Les kabbalistes décrivent l’égoïsme ainsi: L’égoïsme est comme un homme avec une épée ayant une lame merveilleusement séduisante, mais avec une potion mortelle à sa pointe. L’homme sait que la potion est un poison venimeux, mais il ne peut pas se retenir. Il ouvre sa bouche, amène la pointe de l’épée à sa langue et avale…


Une fois encore, nous pouvons voir l’importance de la construction d’un environnement social adéquat, parce que si nous sommes obligés d’être jaloux, nous devrions tout du moins être jaloux de manière constructive, signifiant, jalouser quelque chose qui nous amènera à la correction.

Une société équitable et heureuse ne peut pas reposer sur un égoïsme surveillé ou « canalisé ». Nous pouvons essayer de restreindre l’égoïsme par des lois, mais ceci fonctionnera jusqu’à ce que les circonstances se durcissent, comme nous l’avons vu en Allemagne; une démocratie qui a élu démocratiquement Adolf Hitler. Nous pouvons également tenter de canaliser

l’égoïsme au profit de la société, mais cette tentative a lamentablement échouée en Russie soviétique.

Même l’Amérique, la terre de la liberté des opportunités et du capitalisme, n’a pas réussi à rendre heureux ses citoyens.
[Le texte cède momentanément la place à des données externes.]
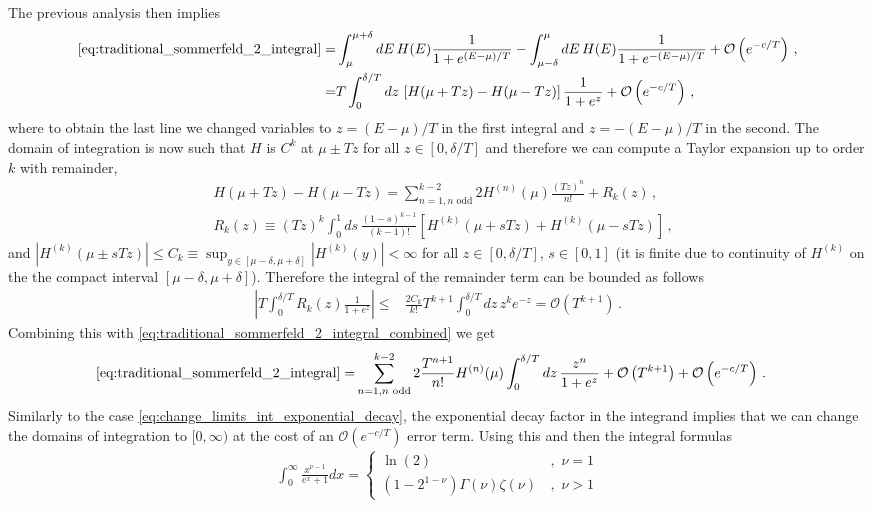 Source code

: \documentclass[sn-mathphys,Numbered]{sn-jnl}
\begin{document}
The previous analysis then implies 
\begin{align}
   \eqref{eq:traditional_sommerfeld_2_integral}     =&\int_\mu^{\mu+\delta} dE\, H(E)  \frac{1}{1+e^{(E-\mu)/T}}-\int_{\mu-\delta}^\mu dE\,H(E) \frac{1}{1+e^{-(E-\mu)/T}}+\mathcal{O}\left(e^{-c/T}\right)\,,\notag\\
   =&T\int_0^{\delta/T} dz\, \left[H(\mu+Tz)  -H(\mu-Tz)\right] \frac{1}{1+e^{z}}+\mathcal{O}\left(e^{-c/T}\right)\,,\label{eq:traditional_sommerfeld_2_integral_combined}    
\end{align}
where to obtain the last line we changed variables to $z=(E-\mu)/T$ in the first integral and $z=-(E-\mu)/T$ in the second.  The domain of integration is now such that  $H$ is $C^k$ at $\mu\pm Tz$ for all $z\in[0,\delta/T]$ and therefore we can compute a Taylor expansion up to order $k$ with remainder,
\begin{align}
 &H(\mu+Tz)- H(\mu-Tz)=\sum_{n=1,n\text{ odd}}^{k-2} 2H^{(n)}(\mu)\frac{(Tz)^n}{n!}+R_k(z)\,,\\
 &R_k(z)\equiv (Tz)^k \int_0^1 ds\,\frac{(1-s)^{k-1}}{(k-1)!} \left[H^{(k)}(\mu+sTz)+H^{(k)}(\mu-sTz)\right]\,,
\end{align}
and  $|H^{(k)}(\mu\pm sTz)|\leq C_k\equiv \sup_{y\in[\mu-\delta,\mu+\delta]}|H^{(k)}(y)|<\infty$ for all $z\in[0,\delta/T]$, $s\in[0,1]$ (it is finite due to continuity of $H^{(k)}$ on the the compact interval $[\mu-\delta,\mu+\delta]$). Therefore the integral of the remainder term can be bounded as follows
\begin{align}
    \left|T\int_0^{\delta/T} R_k(z)\frac{1}{1+e^z}\right|
    \leq&\frac{2C_k}{k!} T^{k+1}\int_0^{\delta/T}dz\, z^k e^{-z}=\mathcal{O}\left(T^{k+1}\right)\,.
\end{align}
Combining this with \eqref{eq:traditional_sommerfeld_2_integral_combined}    we get
\begin{align}
   \eqref{eq:traditional_sommerfeld_2_integral}     
   =&\sum_{n=1,n\text{ odd}}^{k-2} 2\frac{T^{n+1}}{n!} H^{(n)}(\mu)\int_0^{\delta/T} dz\,\frac{z^n}{1+e^{z}}+\mathcal{O}\left(T^{k+1}\right)+\mathcal{O}\left(e^{-c/T}\right)\,.
\end{align}
Similarly to the case \eqref{eq:change_limits_int_exponential_decay}, the exponential decay factor in the integrand implies that we can change the domains of integration to $[0,\infty)$ at the cost of an $\mathcal{O}(e^{-c/T})$ error term. Using this and then the integral formulas
\begin{align}\label{eq:FD_power_integrals}
    \int_0^\infty \frac{x^{\nu-1}}{e^{ x}+1}dx=\begin{cases}
    \ln(2) &\,, \,\,\nu=1\\
        (1-2^{1-\nu})\Gamma(\nu)\zeta(\nu)  &\,, \,\,\nu > 1
    \end{cases}
\end{align}
\end{document}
Selon le Journal de Médecine de la Nouvelle Angleterre, « chaque année, plus de 46 millions d’américains, âgés de 15 à 54 ans, souffrent de dépression ». La revue Archives de Psychiatrie Générale a annoncé: « la consommation de puissantes drogues antipsychotiques pour traiter les enfants et les adolescents [...] a quintuplé entre 1993 et 2002. (Sources publiées dans l’édition du New York Times du 6 juin 2006.)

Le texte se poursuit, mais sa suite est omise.